IO Module
RecIS’s IO module provides efficient and flexible data loading and preprocessing capabilities, supporting multiple data formats and optimized data pipelines for deep learning model training. With RecIS’s IO module, you can achieve better performance without needing to combine with traditional DataLoader.
Core Features
- Data Support Support
ORC Files: Support for Optimized Row Columnar format, suitable for large-scale offline data processing
- High-Performance Data Processing
Multi-threaded parallel reading and data preprocessing
Configurable prefetching and buffering mechanisms
Direct data organization on different devices (CPU/GPU/Pin Memory)
- Flexible Feature Configuration
Support for sparse features (variable-length) and dense features (fixed-length)
Hash feature processing with FarmHash and MurmurHash algorithms
RaggedTensor format for variable-length features
- Distributed Training Optimization
Multi-worker data sharding
State saving and recovery mechanisms
Dataset Classes
OrcDataset
- class recis.io.OrcDataset(batch_size, worker_idx=0, worker_num=1, read_threads_num=4, pack_threads_num=None, prefetch=1, is_compressed=False, drop_remainder=False, worker_slice_batch_num=None, shuffle=False, ragged_format=True, transform_fn=None, save_interval=100, dtype=torch.float32, device='cpu')[source]
ORC Dataset for reading Optimized Row Columnar format files.
This class provides functionality to read ORC files efficiently with support for both sparse (variable-length) and dense (fixed-length) features. It extends DatasetBase to provide ORC-specific optimizations including hash feature processing, data sharding, and batch processing.

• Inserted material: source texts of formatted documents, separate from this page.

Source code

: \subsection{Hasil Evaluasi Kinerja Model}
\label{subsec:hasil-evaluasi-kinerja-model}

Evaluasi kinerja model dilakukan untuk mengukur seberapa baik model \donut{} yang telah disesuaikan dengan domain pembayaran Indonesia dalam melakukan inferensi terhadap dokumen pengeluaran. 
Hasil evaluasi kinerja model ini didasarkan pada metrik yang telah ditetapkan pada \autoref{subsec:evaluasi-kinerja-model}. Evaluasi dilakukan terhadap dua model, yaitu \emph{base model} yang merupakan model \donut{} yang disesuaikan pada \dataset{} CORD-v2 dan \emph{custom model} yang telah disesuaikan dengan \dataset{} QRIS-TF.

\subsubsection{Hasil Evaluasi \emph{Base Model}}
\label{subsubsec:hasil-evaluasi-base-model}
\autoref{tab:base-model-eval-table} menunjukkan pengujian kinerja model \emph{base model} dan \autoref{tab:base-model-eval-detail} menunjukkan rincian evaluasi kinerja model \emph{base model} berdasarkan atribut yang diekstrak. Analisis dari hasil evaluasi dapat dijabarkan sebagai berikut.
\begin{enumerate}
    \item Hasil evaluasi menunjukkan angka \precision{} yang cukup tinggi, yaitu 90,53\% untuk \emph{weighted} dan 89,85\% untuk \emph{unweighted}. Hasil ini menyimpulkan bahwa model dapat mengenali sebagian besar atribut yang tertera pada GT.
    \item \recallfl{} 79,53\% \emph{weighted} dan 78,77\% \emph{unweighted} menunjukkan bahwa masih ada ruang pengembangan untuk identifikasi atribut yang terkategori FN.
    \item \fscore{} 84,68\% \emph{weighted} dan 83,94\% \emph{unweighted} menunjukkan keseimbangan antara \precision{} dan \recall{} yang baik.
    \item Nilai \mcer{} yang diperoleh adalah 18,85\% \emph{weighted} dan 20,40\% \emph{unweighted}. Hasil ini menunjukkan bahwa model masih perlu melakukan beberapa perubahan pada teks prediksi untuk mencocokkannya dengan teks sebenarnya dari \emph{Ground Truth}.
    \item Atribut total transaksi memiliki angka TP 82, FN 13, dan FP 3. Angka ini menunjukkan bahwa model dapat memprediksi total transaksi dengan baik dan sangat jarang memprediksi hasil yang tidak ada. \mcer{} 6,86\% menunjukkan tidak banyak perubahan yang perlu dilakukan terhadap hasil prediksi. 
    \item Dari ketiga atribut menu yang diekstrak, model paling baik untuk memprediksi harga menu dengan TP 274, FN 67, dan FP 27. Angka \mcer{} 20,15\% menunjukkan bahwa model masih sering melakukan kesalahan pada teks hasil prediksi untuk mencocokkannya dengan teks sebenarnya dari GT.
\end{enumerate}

The OrcDataset supports distributed training by allowing multiple workers to process different shards of the data concurrently. It also provides flexible feature configuration with hash bucketing for categorical features.
Example
Creating and configuring an ORC dataset:
# Initialize dataset dataset = OrcDataset( batch_size=512, worker_idx=0, worker_num=4, shuffle=True, ragged_format=True ) # Add data sources dataset.add_paths(["/data/train/part1", "/data/train/part2"]) # Configure sparse features with hashing dataset.varlen_feature("item_id", hash_type="farm", hash_bucket=1000000) dataset.varlen_feature("category_id", hash_type="murmur", hash_bucket=10000) # Configure dense features dataset.fixedlen_feature("price", default_value=0.0) dataset.fixedlen_feature("rating", default_value=3.0)
- Members:
__init__, add_path, add_paths, varlen_feature, fixedlen_feature
Best Practices
Reasonable Parameter Settings:
dataset = OrcDataset( batch_size=1024, read_threads_num=2, prefetch=1, # Number of prefetch batches device="cuda" # Put batch results directly on cuda )
Using Data Preprocessing:
def transform_batch(batch): # Custom batch processing logic return processed_batch dataset = OrcDataset( batch_size=1024, transform_fn=transform_batch )
Distributed Data Reading:
import os rank = int(os.environ.get("RANK", 0)) world_size = int(os.environ.get("WORLD_SIZE", 1)) dataset = OrcDataset( batch_size=1024, worker_idx=rank, worker_num=world_size )
Common Questions
Q: How to handle variable-length sequences?
A: Use varlen_feature to define variable-length features, RecIS will automatically process them into RaggedTensor format:
dataset.varlen_feature("sequence_ids")
# Data will be processed as RaggedTensor, containing values and offsets
Q: How to customize data preprocessing?
A: Pass a custom processing function through the transform_fn parameter:
def custom_transform(batch):
# Custom processing logic
batch['processed_feature'] = process_feature(batch['raw_feature'])
return batch
dataset = OrcDataset(batch_size=1024, transform_fn=custom_transform)
Q: How to optimize data reading performance?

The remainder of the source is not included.